Policies require publishing the data according to the FAIR principles. The published datasets 10 TiB will be proposed for preservation.

There is no personal information in this dataset.

There is no sensitive data in this dataset.

The project will be using CSC computing environments.

Service Getting access Benefits for this case Requirements for the user

 

Allas Object Storage

Collecting sensory data for temporary storage

Create a CSC user account, CSC project, apply for access right to Allas and apply for extra storage and billing units

Adhere to General Terms of Use for CSC's Services for Research

Project lifetime data storage. 

Good accessibility and capacity. Integrity control.

The data can have different levels of access control and can be accessed on the CSC servers as well as from anywhere on the internet.

 

 

Responsibility for managing the data and taking backups.

cPouta

Opening and sharing data in cloud

Create a CSC user account and CSC project, apply for access right to cPouta and apply for extra storage and billing units

Adhere to General Terms of Use for CSC's Services for Research and to Pouta terms of use

A Virtual Machine (VM) running in cPouta can be used as the platform into which the sensors send their data. VM processes the data and stores the data to Allas.

Another VM can be set up to allow external users to access the collected data and some light-weight analysis tools.

cPouta allows users to launch and manage their own Linux based VM. This allows users to:

  1. Use root account to install software and to freely define the settings of the server
  2. Run servers (eg. WWW servers or databases that can be opened)
  3. Ensure that certain (limited) computing capacity is available whenever needed.

For data storage user can add Volume to a VM. VM root disk is not suitable for data storage.

The users must be able to independently build and maintain the VM and the servers that run on the VM.

User must also set up connections to the other services that the VM uses.

The server requires continuous maintenance and monitoring by the user.

CSC computing environment

Data analysis in CSC environment

Create a CSC user account, CSC project and apply for access right to CSC computing environment and apply for extra storage and billing units

Adhere to General Terms of Use for CSC's Services for Research 

 

Data can be copied from Allas for the analysis to the CSC supercomputing environment. Mahti & Puhti can be used for tasks that require exceptional resources like heavy parallel computing and high memory.

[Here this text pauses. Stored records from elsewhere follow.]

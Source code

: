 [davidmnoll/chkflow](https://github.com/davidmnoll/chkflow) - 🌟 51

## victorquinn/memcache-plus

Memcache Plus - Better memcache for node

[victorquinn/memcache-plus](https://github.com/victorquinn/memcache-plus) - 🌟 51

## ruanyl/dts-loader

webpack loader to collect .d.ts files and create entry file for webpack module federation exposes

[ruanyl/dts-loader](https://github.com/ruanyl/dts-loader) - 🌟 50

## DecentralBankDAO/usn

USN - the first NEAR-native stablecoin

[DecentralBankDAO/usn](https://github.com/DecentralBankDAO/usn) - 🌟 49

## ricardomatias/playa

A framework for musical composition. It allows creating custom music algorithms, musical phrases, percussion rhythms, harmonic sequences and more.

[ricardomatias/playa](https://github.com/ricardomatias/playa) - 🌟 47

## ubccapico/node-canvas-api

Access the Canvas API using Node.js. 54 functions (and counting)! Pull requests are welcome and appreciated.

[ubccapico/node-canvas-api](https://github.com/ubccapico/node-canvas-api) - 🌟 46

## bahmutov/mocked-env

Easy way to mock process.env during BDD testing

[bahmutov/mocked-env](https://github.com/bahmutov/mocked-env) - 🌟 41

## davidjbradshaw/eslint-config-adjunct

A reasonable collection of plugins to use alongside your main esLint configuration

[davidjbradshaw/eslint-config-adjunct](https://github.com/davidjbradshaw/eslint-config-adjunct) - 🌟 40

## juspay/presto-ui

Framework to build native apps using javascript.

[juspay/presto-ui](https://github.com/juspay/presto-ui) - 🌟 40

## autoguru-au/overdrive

Powerful large and medium scale simulations, for example of nuclear fusion, material science, fluid and molecular dynamics

Effective data intensive computing e.g. in bioinformatics, digital humanities and geosciences.

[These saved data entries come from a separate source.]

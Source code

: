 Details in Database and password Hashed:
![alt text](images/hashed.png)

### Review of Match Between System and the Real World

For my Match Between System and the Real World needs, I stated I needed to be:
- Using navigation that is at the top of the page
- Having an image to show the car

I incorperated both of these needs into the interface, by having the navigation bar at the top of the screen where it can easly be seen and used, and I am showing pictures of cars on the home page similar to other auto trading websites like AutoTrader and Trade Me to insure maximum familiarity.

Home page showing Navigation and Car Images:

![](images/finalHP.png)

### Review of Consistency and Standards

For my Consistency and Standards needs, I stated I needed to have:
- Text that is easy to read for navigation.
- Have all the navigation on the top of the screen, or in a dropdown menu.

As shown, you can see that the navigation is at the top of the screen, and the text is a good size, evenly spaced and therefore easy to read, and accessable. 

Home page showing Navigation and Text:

GPU partition for handling demanding artificial intelligence tasks with fast and easy access to large data sets.

User needs to be able to operate in Linux command line to import and export data and to be able to submit the actual computing tasks through the batch job system.

As supercomputers are used through batch job systems they and not suitable for tasks that require instant access to the computing resources.

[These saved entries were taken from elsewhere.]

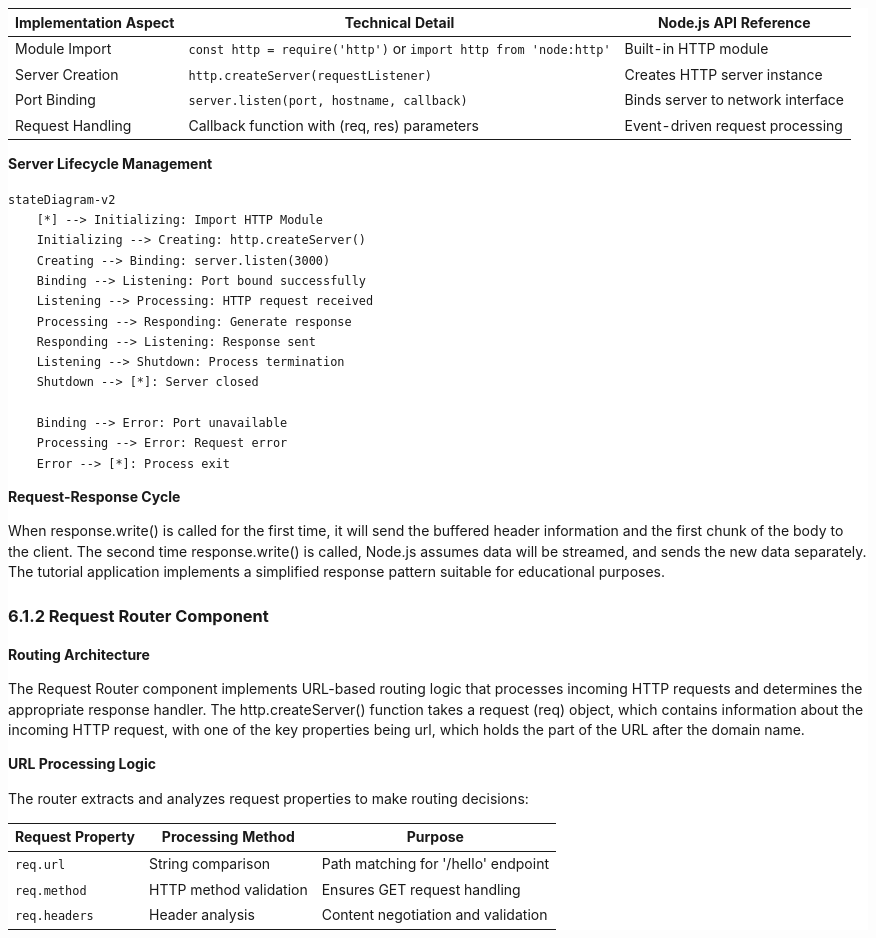 | Implementation Aspect | Technical Detail | Node.js API Reference |
|----------------------|------------------|----------------------|
| Module Import | `const http = require('http')` or `import http from 'node:http'` | Built-in HTTP module |
| Server Creation | `http.createServer(requestListener)` | Creates HTTP server instance |
| Port Binding | `server.listen(port, hostname, callback)` | Binds server to network interface |
| Request Handling | Callback function with (req, res) parameters | Event-driven request processing |

**Server Lifecycle Management**

```mermaid
stateDiagram-v2
    [*] --> Initializing: Import HTTP Module
    Initializing --> Creating: http.createServer()
    Creating --> Binding: server.listen(3000)
    Binding --> Listening: Port bound successfully
    Listening --> Processing: HTTP request received
    Processing --> Responding: Generate response
    Responding --> Listening: Response sent
    Listening --> Shutdown: Process termination
    Shutdown --> [*]: Server closed
    
    Binding --> Error: Port unavailable
    Processing --> Error: Request error
    Error --> [*]: Process exit
```

**Request-Response Cycle**

When response.write() is called for the first time, it will send the buffered header information and the first chunk of the body to the client. The second time response.write() is called, Node.js assumes data will be streamed, and sends the new data separately. The tutorial application implements a simplified response pattern suitable for educational purposes.

### 6.1.2 Request Router Component

**Routing Architecture**

The Request Router component implements URL-based routing logic that processes incoming HTTP requests and determines the appropriate response handler. The http.createServer() function takes a request (req) object, which contains information about the incoming HTTP request, with one of the key properties being url, which holds the part of the URL after the domain name.

**URL Processing Logic**

The router extracts and analyzes request properties to make routing decisions:

| Request Property | Processing Method | Purpose |
|-----------------|-------------------|---------|
| `req.url` | String comparison | Path matching for '/hello' endpoint |
| `req.method` | HTTP method validation | Ensures GET request handling |
| `req.headers` | Header analysis | Content negotiation and validation |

After the computation, data has to be copied to Allas. 

 

Fairdata Services

Data publication and preservation

  1. Create a CSC user account and CSC project
  2. Apply for access right to IDA

Adhere to General Terms of Use for CSC's Services for Research and to Fairdata IDA terms of use

 

Easy to use web browser interface for data upload, download etc.

In Puhti and Mahti user can transfer data to IDA with IDA's command line tools.

Enables saving, organizing and sharing data within the project group and storing the data in an immutable state. Data can be constructed as a dataset via additional services.

Helps you to transform research data documentation into an interoperable, machine-readable format.

Provides download links for data directly from IDA (temporary sharing) or via  Etsin research data finder. Published dataset gets a DOI and a landing page in Etsin.

One way to transfer data into Digital Preservation service for Research Data

The actual data (files) in the published dataset can be set either as openly downloadable by others or to publish only the documentation (metadata) of the dataset.

User needs a web browser and a internet connection. For large amount of data, user may need to learn how to use IDA's command line tools for data transfer.